Copy word for word, and only, the lines below from the one with "[ ] AMI (unlicensed)" through the last.
☆ ☆ ☆
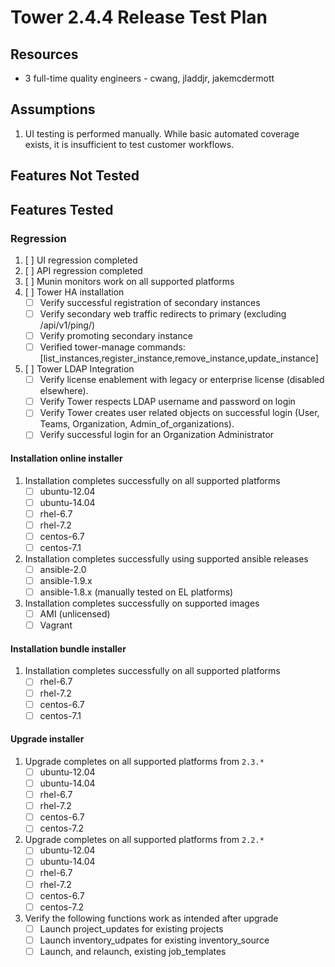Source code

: # Tower 2.4.4 Release Test Plan

## Resources
* 3 full-time quality engineers - cwang, jladdjr, jakemcdermott

## Assumptions
1. UI testing is performed manually.  While basic automated coverage exists, it is insufficient to test customer workflows.

## Features Not Tested

## Features Tested

### Regression
1. [ ] UI regression completed
1. [ ] API regression completed
1. [ ] Munin monitors work on all supported platforms
1. [ ] Tower HA installation
    * [ ] Verify successful registration of secondary instances
    * [ ] Verify secondary web traffic redirects to primary (excluding /api/v1/ping/)
    * [ ] Verify promoting secondary instance
    * [ ] Verified tower-manage commands: [list_instances,register_instance,remove_instance,update_instance]
1. [ ] Tower LDAP Integration
    * [ ] Verify license enablement with legacy or enterprise license (disabled elsewhere).
    * [ ] Verify Tower respects LDAP username and password on login
    * [ ] Verify Tower creates user related objects on successful login (User, Teams, Organization, Admin_of_organizations).
    * [ ] Verify successful login for an Organization Administrator

#### Installation online installer
1. Installation completes successfully on all supported platforms
    * [ ] ubuntu-12.04
    * [ ] ubuntu-14.04
    * [ ] rhel-6.7
    * [ ] rhel-7.2
    * [ ] centos-6.7
    * [ ] centos-7.1
1. Installation completes successfully using supported ansible releases
    * [ ] ansible-2.0
    * [ ] ansible-1.9.x
    * [ ] ansible-1.8.x (manually tested on EL platforms)
1. Installation completes successfully on supported images
    * [ ] AMI (unlicensed)
    * [ ] Vagrant

#### Installation bundle installer
1. Installation completes successfully on all supported platforms
    * [ ] rhel-6.7
    * [ ] rhel-7.2
    * [ ] centos-6.7
    * [ ] centos-7.1

#### Upgrade installer
1. Upgrade completes on all supported platforms from `2.3.*`
    * [ ] ubuntu-12.04
    * [ ] ubuntu-14.04
    * [ ] rhel-6.7
    * [ ] rhel-7.2
    * [ ] centos-6.7
    * [ ] centos-7.2
1. Upgrade completes on all supported platforms from `2.2.*`
    * [ ] ubuntu-12.04
    * [ ] ubuntu-14.04
    * [ ] rhel-6.7
    * [ ] rhel-7.2
    * [ ] centos-6.7
    * [ ] centos-7.2
1. Verify the following functions work as intended after upgrade
    * [ ] Launch project_updates for existing projects
    * [ ] Launch inventory_udpates for existing inventory_source
    * [ ] Launch, and relaunch, existing job_templates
☆ ☆ ☆
**TASK SOLUTION**
    * [ ] AMI (unlicensed)
    * [ ] Vagrant

#### Installation bundle installer
1. Installation completes successfully on all supported platforms
    * [ ] rhel-6.7
    * [ ] rhel-7.2
    * [ ] centos-6.7
    * [ ] centos-7.1

#### Upgrade installer
1. Upgrade completes on all supported platforms from `2.3.*`
    * [ ] ubuntu-12.04
    * [ ] ubuntu-14.04
    * [ ] rhel-6.7
    * [ ] rhel-7.2
    * [ ] centos-6.7
    * [ ] centos-7.2
1. Upgrade completes on all supported platforms from `2.2.*`
    * [ ] ubuntu-12.04
    * [ ] ubuntu-14.04
    * [ ] rhel-6.7
    * [ ] rhel-7.2
    * [ ] centos-6.7
    * [ ] centos-7.2
1. Verify the following functions work as intended after upgrade
    * [ ] Launch project_updates for existing projects
    * [ ] Launch inventory_udpates for existing inventory_source
    * [ ] Launch, and relaunch, existing job_templates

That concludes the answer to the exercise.